If you can surmount all the hurdles, there are advantages to centralized data. Access (for the data owner) is easier and there are fewer technical challenges of network maintenance across multiple institutions. These features come at the expense of willingness to collaborate, speed of onboarding new partners, and security. While each application varies in terms of how much centralization is “right”, recent regulations are disincentivizing insecure centralization. It is our belief that these tools for getting many of the benefits of machine learning without the risks of a centralized system will greatly expand the types of applications, that ML techniques can impact.
Owkin is a company building AI models for medical research. They utilize federated and transfer learning techniques to accelerate drug discovery and development, with offices in Paris, Nantes, London and New York City.
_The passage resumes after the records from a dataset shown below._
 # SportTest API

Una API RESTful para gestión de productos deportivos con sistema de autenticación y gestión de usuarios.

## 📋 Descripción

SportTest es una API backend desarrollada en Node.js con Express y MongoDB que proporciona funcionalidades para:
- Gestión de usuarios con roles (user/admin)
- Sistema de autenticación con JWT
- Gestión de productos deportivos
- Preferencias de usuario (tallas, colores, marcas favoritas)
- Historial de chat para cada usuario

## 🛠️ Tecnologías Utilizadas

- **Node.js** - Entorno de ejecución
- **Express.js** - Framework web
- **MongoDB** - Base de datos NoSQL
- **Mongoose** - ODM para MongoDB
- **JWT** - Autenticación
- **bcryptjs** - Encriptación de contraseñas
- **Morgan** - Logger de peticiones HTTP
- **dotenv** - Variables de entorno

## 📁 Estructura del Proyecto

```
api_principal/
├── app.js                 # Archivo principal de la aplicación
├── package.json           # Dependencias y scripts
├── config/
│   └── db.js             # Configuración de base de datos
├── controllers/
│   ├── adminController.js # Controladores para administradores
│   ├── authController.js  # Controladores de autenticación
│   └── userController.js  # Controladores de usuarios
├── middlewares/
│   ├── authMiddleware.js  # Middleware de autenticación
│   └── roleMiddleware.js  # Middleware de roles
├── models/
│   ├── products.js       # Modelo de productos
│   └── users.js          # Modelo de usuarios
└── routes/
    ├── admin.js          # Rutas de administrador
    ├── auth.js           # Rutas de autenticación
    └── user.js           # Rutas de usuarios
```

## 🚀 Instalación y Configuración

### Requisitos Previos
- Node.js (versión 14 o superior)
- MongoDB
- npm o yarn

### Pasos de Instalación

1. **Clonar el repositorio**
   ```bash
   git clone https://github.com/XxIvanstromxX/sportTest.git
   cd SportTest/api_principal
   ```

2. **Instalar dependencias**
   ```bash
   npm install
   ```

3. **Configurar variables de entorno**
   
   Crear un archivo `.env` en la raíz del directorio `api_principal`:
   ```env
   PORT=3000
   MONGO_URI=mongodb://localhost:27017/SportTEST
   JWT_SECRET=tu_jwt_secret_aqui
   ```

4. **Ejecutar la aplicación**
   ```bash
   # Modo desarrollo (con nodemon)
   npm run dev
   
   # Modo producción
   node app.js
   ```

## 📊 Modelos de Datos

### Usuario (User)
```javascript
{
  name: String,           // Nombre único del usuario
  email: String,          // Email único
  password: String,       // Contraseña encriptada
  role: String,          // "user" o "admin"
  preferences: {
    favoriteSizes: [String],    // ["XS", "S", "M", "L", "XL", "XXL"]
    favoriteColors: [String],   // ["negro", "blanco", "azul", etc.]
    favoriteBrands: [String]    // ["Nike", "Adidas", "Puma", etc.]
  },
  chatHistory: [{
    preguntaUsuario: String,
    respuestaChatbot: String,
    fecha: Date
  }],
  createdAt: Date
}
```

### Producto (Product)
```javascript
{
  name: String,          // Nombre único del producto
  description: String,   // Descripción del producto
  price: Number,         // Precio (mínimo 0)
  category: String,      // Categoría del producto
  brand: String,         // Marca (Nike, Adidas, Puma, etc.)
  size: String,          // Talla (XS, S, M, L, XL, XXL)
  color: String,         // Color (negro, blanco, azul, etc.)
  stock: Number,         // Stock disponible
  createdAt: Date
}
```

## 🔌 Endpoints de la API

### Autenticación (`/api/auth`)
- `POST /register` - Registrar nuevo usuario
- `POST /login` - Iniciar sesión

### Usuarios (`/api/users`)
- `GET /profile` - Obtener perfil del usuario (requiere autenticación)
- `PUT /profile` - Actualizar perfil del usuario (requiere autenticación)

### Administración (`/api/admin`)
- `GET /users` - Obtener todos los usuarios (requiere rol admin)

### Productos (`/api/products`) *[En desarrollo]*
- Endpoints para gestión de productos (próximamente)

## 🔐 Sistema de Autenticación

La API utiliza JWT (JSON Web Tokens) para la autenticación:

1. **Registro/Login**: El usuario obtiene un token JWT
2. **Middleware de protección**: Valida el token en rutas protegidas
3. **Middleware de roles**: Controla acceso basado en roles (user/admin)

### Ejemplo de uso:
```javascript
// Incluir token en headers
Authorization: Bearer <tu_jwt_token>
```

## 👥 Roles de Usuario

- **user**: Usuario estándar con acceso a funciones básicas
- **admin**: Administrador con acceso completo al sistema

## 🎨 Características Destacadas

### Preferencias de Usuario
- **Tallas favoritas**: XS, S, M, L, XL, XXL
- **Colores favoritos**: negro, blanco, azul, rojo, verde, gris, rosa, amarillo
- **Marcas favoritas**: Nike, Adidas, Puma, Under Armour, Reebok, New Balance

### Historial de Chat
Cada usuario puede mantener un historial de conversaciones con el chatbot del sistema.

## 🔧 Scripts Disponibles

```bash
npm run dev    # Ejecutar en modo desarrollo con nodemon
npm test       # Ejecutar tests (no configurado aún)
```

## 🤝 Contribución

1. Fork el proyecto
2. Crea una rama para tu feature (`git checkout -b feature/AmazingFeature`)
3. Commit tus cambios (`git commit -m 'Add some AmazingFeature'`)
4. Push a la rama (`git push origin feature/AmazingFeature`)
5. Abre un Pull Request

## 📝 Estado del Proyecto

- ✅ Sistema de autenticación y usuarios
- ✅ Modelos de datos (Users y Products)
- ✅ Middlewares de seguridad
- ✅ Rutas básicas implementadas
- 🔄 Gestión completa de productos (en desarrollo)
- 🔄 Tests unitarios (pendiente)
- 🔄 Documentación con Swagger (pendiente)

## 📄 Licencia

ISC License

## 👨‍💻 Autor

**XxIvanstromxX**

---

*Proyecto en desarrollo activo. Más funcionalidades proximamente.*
Their proprietary platform, Socrates, uses machine learning-based modeling to analyze molecular and imaging libraries as well as patient datasets to uncover complex biomarker patterns that explain the disease or the response to treatment.
Owkin aims to improve patient treatment, drug discovery and development using collective intelligence built on real-world patient data. They transform hospital’s data into accurate and interpretable predictive models, augmenting physicians’ research capabilities. This real-world collective intelligence and access to data is transferable to the pharmaceutical industry and can empower predictive analytics, biomarker discovery and post-market analysis. Owkin is pioneering federated and transfer learning technologies in healthcare to overcome the data sharing problem, building collective intelligence from distributed data at scale while preserving data privacy and security.
They partner with top-tier academic medical institutions in Europe and in the US, leading pharmaceutical companies, and large cosmetics and dermatology brands. The team participated in a Google Developers Launchpad Scale event in New York City in July 2017 and in the first class of Google Developers Launchpad Studio, focused on the applications of ML in healthcare and biotech.